Models of Translational Research

The panel considered and discussed current models of translational research as a conduit to refining and implementing such approaches to AUD. As a starting point, the NIH has proposed a continuum of research on neurobiological variables in behavior change research, from the neurobiological substrate (level 1) all the way to a direct manipulation of the neurobiological variable to induce behavior change (level 5) 75,76. This approach is useful in outlining a clear progression from the identification of a neurobiological substrate to refining it and ultimately leveraging it to obtain a desired outcome, in this case, behavior change. Another important function of the model is to focus attention on mechanisms that represent malleable targets. As with our discussion of “druggable” or “modifiable” biomarkers (above), a mechanisms-focused experimental medicine approach holds great promise to inform intervention development pipelines. Consistent with this approach, the dimensional variables captured by the ANA model serve as candidate targets/mechanisms for experimental medicine manipulations leading to treatment development 68.

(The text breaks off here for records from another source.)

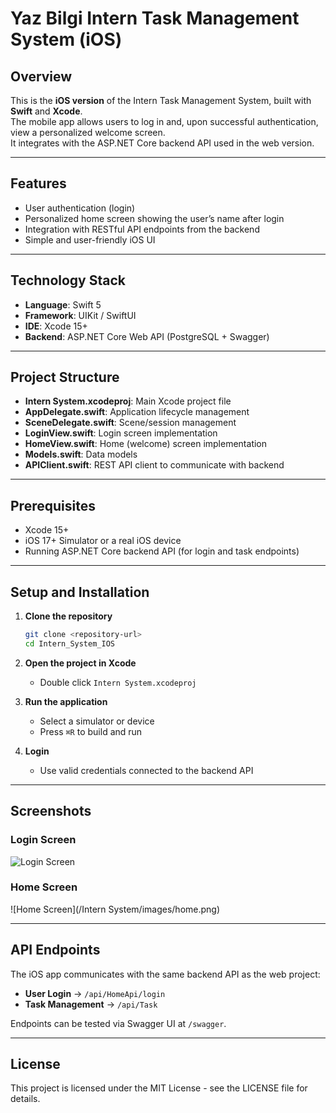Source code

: # Yaz Bilgi Intern Task Management System (iOS)

## Overview
This is the **iOS version** of the Intern Task Management System, built with **Swift** and **Xcode**.  
The mobile app allows users to log in and, upon successful authentication, view a personalized welcome screen.  
It integrates with the ASP.NET Core backend API used in the web version.  

---

## Features
- User authentication (login)  
- Personalized home screen showing the user’s name after login  
- Integration with RESTful API endpoints from the backend  
- Simple and user-friendly iOS UI  

---

## Technology Stack
- **Language**: Swift 5  
- **Framework**: UIKit / SwiftUI  
- **IDE**: Xcode 15+  
- **Backend**: ASP.NET Core Web API (PostgreSQL + Swagger)  

---

## Project Structure
- **Intern System.xcodeproj**: Main Xcode project file  
- **AppDelegate.swift**: Application lifecycle management  
- **SceneDelegate.swift**: Scene/session management  
- **LoginView.swift**: Login screen implementation  
- **HomeView.swift**: Home (welcome) screen implementation  
- **Models.swift**: Data models  
- **APIClient.swift**: REST API client to communicate with backend  

---

## Prerequisites
- Xcode 15+  
- iOS 17+ Simulator or a real iOS device  
- Running ASP.NET Core backend API (for login and task endpoints)  

---

## Setup and Installation

1. **Clone the repository**
   ```bash
   git clone <repository-url>
   cd Intern_System_IOS
   ```

2. **Open the project in Xcode**
   - Double click `Intern System.xcodeproj`

3. **Run the application**
   - Select a simulator or device  
   - Press `⌘R` to build and run  

4. **Login**
   - Use valid credentials connected to the backend API  

---

## Screenshots

### Login Screen
![Login Screen](/Intern%20System/images/images/login.png)

### Home Screen
![Home Screen](/Intern System/images/home.png)

---

## API Endpoints
The iOS app communicates with the same backend API as the web project:
- **User Login** → `/api/HomeApi/login`  
- **Task Management** → `/api/Task`  

Endpoints can be tested via Swagger UI at `/swagger`.  

---

## License
This project is licensed under the MIT License - see the LICENSE file for details.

A related model to understanding translational research has been put forth by the Institute of Medicine which consists of classifying research from T0 to T4 77. Specifically, T0 consists of basic research, T1 represents a translation to humans, T2 addresses the translation to patients, T3 is a translation to practice, and T4 is a translation to communities. The model proposes a continuum that can engage both academicians and communities in knowledge exchange and partnership and has been applied to cancer epidemiology 78. A related model from Khoury and colleagues 79 describes phases of translation as being Discovery (T0), Characterization (T1), Evaluation (T2), Implementation and Health Services (T3), and Outcome Research (T4). The first half of the model (from T0 to T2) is termed Type 1 Translational Research (T1TR) and focuses on basic research to clinical efficacy. The second half (from T2 to T4) is termed Type 2 Translational Research (T2TR) and proceeds from clinical efficacy to dissemination, implementation, and impact. Relatedly, “Drivers” of translation are described as collaboration, knowledge-integration, technology, and multi-level analysis 80. These recommendations and models are informative insofar as they provide a vision for translating findings from discovery to population health impact, along a translational research continuum. And while most of the discussion at the UCLA Luskin meeting centered on expediting T0 to T2 translation (also described as T1TR), the authors clearly recognized gaps in dissemination, implementation and impact (T3 to T4), often recognized as a second “valley of death”, as critical to changing the landscape of clinical care for AUD. The models of translational research discussed above are summarized in Figure 1.

Figure 1.

Figure 1.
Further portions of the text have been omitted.